_YOUR ASSIGNMENT_
Starting at the top of the entries below, write out each line up to and including the one containing "workers: list - (empty upon initialization)". Leave the pictures out.

------ GIVEN INFORMATION ------

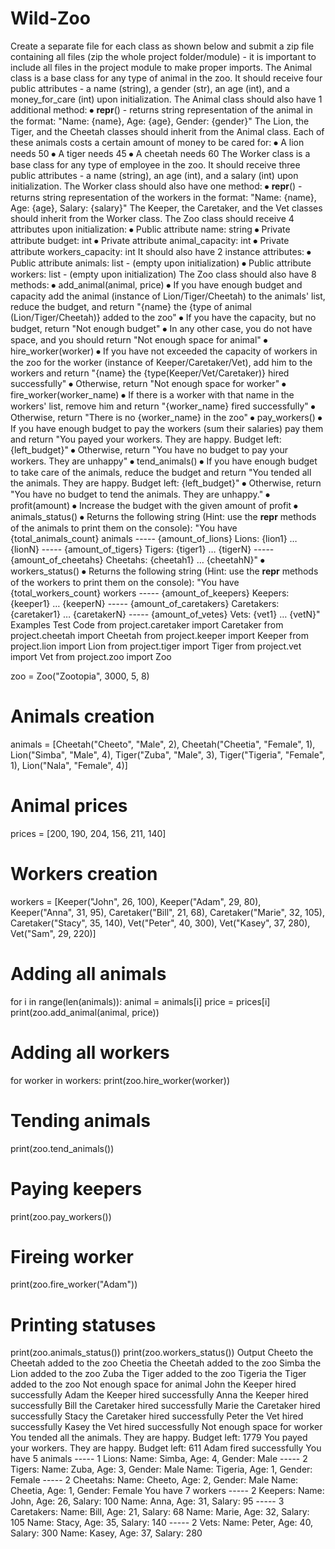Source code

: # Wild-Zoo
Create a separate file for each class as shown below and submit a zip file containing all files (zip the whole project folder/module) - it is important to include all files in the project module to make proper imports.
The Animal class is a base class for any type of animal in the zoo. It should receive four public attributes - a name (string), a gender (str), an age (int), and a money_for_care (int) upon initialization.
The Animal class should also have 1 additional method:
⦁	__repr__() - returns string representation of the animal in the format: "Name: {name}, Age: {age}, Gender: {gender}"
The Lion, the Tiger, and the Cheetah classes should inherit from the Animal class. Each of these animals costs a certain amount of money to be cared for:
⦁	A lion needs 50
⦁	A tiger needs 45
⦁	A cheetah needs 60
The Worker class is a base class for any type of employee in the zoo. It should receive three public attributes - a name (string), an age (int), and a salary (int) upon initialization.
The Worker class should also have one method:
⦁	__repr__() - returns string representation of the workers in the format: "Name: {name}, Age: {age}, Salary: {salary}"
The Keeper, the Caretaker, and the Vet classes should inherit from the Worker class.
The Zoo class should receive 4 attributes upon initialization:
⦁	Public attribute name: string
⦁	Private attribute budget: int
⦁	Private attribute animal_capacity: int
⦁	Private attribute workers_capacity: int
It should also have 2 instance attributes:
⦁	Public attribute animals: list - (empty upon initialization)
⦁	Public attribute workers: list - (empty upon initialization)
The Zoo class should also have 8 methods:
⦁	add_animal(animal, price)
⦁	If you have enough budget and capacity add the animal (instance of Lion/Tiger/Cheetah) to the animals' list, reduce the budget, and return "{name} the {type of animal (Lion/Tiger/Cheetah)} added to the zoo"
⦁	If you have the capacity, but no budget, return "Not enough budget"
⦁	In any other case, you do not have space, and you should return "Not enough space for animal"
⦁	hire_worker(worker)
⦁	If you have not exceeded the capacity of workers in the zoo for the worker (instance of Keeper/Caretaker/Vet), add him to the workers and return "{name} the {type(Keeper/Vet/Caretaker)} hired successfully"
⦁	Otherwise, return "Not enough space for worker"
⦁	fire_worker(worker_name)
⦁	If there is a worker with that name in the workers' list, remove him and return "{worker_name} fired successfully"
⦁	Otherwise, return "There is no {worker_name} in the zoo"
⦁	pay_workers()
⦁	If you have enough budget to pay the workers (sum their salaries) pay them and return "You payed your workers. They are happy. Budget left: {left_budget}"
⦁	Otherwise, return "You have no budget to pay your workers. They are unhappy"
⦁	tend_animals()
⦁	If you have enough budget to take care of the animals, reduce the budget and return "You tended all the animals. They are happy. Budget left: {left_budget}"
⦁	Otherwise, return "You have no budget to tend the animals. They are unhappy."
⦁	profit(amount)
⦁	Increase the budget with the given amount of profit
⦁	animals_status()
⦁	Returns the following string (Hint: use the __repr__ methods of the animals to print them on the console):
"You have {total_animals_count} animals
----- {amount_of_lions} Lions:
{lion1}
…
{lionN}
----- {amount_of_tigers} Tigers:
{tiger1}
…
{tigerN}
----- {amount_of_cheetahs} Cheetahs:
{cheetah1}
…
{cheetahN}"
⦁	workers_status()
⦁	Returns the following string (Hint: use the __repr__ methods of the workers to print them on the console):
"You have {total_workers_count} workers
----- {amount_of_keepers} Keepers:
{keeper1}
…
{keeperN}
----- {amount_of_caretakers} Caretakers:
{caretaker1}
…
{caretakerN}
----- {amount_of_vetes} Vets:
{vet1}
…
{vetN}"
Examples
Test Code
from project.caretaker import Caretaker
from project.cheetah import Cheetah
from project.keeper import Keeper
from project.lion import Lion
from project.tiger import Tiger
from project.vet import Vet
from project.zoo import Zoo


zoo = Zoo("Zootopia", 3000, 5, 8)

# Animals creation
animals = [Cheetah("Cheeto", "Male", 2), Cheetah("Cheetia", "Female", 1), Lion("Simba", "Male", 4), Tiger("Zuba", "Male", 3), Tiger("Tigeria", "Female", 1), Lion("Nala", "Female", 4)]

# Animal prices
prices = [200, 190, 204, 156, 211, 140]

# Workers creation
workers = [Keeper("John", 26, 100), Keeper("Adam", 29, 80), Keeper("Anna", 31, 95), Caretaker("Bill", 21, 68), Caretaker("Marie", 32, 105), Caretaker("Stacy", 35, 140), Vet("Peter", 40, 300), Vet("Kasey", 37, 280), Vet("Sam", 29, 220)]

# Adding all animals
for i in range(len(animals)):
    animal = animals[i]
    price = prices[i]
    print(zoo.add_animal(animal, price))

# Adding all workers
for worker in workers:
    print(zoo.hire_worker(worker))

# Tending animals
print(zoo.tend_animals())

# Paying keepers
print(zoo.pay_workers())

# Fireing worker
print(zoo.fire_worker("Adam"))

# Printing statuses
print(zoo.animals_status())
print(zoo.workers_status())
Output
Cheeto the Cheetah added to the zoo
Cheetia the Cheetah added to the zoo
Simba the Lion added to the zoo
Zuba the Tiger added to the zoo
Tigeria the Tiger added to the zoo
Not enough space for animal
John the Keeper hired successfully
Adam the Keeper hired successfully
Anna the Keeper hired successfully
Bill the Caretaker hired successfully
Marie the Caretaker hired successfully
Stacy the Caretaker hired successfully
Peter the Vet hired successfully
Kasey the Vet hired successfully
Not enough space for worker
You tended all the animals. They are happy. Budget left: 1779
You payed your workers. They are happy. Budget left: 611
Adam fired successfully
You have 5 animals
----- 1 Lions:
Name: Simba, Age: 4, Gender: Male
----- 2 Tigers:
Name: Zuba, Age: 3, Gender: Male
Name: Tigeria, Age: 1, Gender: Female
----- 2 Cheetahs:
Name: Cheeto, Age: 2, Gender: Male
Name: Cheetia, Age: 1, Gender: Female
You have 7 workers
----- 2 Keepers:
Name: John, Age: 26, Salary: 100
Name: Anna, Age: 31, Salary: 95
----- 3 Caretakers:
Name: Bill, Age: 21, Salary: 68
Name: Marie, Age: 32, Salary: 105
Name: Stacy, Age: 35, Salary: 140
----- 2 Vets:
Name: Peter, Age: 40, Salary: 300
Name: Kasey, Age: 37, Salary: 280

------

_PROBLEM SOLUTION_
Source code

: # Wild-Zoo
Create a separate file for each class as shown below and submit a zip file containing all files (zip the whole project folder/module) - it is important to include all files in the project module to make proper imports.
The Animal class is a base class for any type of animal in the zoo. It should receive four public attributes - a name (string), a gender (str), an age (int), and a money_for_care (int) upon initialization.
The Animal class should also have 1 additional method:
⦁	__repr__() - returns string representation of the animal in the format: "Name: {name}, Age: {age}, Gender: {gender}"
The Lion, the Tiger, and the Cheetah classes should inherit from the Animal class. Each of these animals costs a certain amount of money to be cared for:
⦁	A lion needs 50
⦁	A tiger needs 45
⦁	A cheetah needs 60
The Worker class is a base class for any type of employee in the zoo. It should receive three public attributes - a name (string), an age (int), and a salary (int) upon initialization.
The Worker class should also have one method:
⦁	__repr__() - returns string representation of the workers in the format: "Name: {name}, Age: {age}, Salary: {salary}"
The Keeper, the Caretaker, and the Vet classes should inherit from the Worker class.
The Zoo class should receive 4 attributes upon initialization:
⦁	Public attribute name: string
⦁	Private attribute budget: int
⦁	Private attribute animal_capacity: int
⦁	Private attribute workers_capacity: int
It should also have 2 instance attributes:
⦁	Public attribute animals: list - (empty upon initialization)
⦁	Public attribute workers: list - (empty upon initialization)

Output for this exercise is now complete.